The Count d'Averoigne's main observatory had been built by the UN, to his specifications, approximately in the center of the crater Stadius, a once towering cup which early in its history had been swamped and partially melted in the outpouring sea of lava which made the Mare-Imbrium. What remained of its walls served the count's staff as a meteor — rampart during showers, yet they were low enough to be well below the horizon from the center of the crater, giving the count what was effectively a level plain in all directions. He looked no different than he had when they had first met, except that he was wearing brown coveralls instead of a brown suit, but he seemed glad to see them. Ruiz-Sanchez suspected that he was sometimes lonely, or perhaps lonely all the time — not only because of his current isolation on the Moon, but in his continuing remoteness from his family and indeed the whole of ordinary humanity.
“I have a surprise for you,” he told them. “We've just completed the new telescope — six hundred feet in diameter, all of sodium foil, perched on top of Mount Piton a few hundred miles north of here. The relay cables were brought through to Stadius yesterday, and I was up all night testing my circuits.

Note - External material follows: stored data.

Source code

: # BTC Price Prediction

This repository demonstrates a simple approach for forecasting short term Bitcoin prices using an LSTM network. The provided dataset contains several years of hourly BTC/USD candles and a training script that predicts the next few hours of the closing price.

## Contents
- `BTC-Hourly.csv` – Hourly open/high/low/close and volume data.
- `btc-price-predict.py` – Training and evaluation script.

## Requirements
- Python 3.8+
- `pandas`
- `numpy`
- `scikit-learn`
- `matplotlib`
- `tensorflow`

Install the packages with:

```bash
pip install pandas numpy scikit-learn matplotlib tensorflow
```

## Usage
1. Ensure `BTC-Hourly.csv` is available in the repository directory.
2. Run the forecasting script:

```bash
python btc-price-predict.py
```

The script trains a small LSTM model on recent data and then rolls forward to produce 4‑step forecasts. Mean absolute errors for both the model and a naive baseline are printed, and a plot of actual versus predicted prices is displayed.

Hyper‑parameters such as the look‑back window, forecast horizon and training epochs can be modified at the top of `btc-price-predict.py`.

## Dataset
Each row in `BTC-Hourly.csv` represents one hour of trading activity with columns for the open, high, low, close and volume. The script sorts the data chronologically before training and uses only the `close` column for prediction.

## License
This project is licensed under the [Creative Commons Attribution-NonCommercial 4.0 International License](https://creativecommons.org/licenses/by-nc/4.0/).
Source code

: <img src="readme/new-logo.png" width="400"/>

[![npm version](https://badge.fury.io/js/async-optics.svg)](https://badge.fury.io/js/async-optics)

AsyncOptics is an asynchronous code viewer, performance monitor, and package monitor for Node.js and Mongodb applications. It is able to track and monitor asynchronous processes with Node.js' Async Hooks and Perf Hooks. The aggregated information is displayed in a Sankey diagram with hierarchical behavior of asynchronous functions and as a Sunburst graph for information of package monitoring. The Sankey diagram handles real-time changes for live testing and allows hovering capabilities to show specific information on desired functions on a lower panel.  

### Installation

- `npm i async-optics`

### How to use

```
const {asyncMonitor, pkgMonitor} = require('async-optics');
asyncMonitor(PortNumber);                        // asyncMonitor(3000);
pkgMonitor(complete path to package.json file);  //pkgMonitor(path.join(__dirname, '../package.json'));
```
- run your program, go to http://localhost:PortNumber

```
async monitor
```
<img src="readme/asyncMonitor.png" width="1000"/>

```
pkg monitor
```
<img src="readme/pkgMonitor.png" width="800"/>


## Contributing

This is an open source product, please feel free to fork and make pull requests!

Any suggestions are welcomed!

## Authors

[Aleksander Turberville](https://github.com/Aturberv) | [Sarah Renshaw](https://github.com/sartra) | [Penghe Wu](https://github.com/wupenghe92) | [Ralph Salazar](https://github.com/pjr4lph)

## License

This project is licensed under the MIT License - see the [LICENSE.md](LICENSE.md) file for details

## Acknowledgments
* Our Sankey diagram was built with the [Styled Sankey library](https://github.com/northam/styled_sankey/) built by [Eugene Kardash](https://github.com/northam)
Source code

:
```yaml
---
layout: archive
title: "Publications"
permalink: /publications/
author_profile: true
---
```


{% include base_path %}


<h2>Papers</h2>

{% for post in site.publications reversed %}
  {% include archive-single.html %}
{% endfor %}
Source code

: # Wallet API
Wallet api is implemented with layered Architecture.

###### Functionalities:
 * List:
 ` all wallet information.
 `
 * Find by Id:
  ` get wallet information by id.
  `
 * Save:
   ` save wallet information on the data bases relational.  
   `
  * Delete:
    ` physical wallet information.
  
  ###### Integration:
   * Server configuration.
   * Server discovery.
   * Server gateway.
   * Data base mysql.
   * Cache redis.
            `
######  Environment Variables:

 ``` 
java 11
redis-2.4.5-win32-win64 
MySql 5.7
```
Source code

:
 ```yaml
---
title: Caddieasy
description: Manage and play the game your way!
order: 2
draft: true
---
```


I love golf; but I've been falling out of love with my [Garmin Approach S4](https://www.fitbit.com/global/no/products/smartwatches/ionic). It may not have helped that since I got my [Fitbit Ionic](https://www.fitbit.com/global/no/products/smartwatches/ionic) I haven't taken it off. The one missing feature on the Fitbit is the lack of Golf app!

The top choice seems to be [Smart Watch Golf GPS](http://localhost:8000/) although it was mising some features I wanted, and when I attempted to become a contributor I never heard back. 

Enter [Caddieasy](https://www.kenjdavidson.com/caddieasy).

They have been made a little neater since you last saw them.” This was an understatement. The breadboard rigs had vanished entirely; the object the count was indicating now was nothing but a black enamel box about the size of a tape recorder, and with only about that many knobs.
“Of course to do this is simpler than picking up a broadcast from a transmitter that doesn't have CirCon, like the Tree,” the count admitted. “But the results are just as gratifying. Regard.” He snapped a switch dramatically. On a large screen on the opposite wall of the dark observatory chamber, a cloud-wrapped planet swam placidly.
“My God!” Michelis said in a choked voice. “That's — is that Lithia, Count d'Averoigne? I'd swear it is.”
“Please,” the count said. “Here I'm Dr. Petard. But yes, that's Lithia; its sun is visible from the Moon a little over twelve days of the month. It's fifty light-years away, but here we see it at an apparent distance of a quarter of a million miles, give or take ten thousand — about the distance of the Moon from the Earth. It's remarkable how much light you can gather with a six-hundred-foot paraboloid of sodium when there's no atmosphere in the way. Of course with an atmosphere we couldn't maintain the foil, either — the gravity here is almost too much for it.”
“It's stunning,” Liu murmured.
“That's only the beginning, Dr. Meid. We have spanned not only the space, but also the time — both together, as is only appropriate. What we are seeing is Lithia today — right now, in fact — not Lithia fifty years ago.”
“Congratulations,” Michelis said, his voice hushed. “Of course the scholium was the real achievement — but you threw up an installation in record time, too, it seems to me.”
“It seems that way to me, too,” the count said, taking his cigar out of his mouth and regarding it complacently. “Are we going to be able to catch the ship's landing?” the UN man said intensely.
“No, I'm afraid not, unless I have my dates wrong. According to the schedule you gave me, the landing was supposed to have taken place yesterday, and I can't back my device up and down the time spectrum. The equations nail it to simultaneity, and simultaniety is what I get — neither more, nor less.”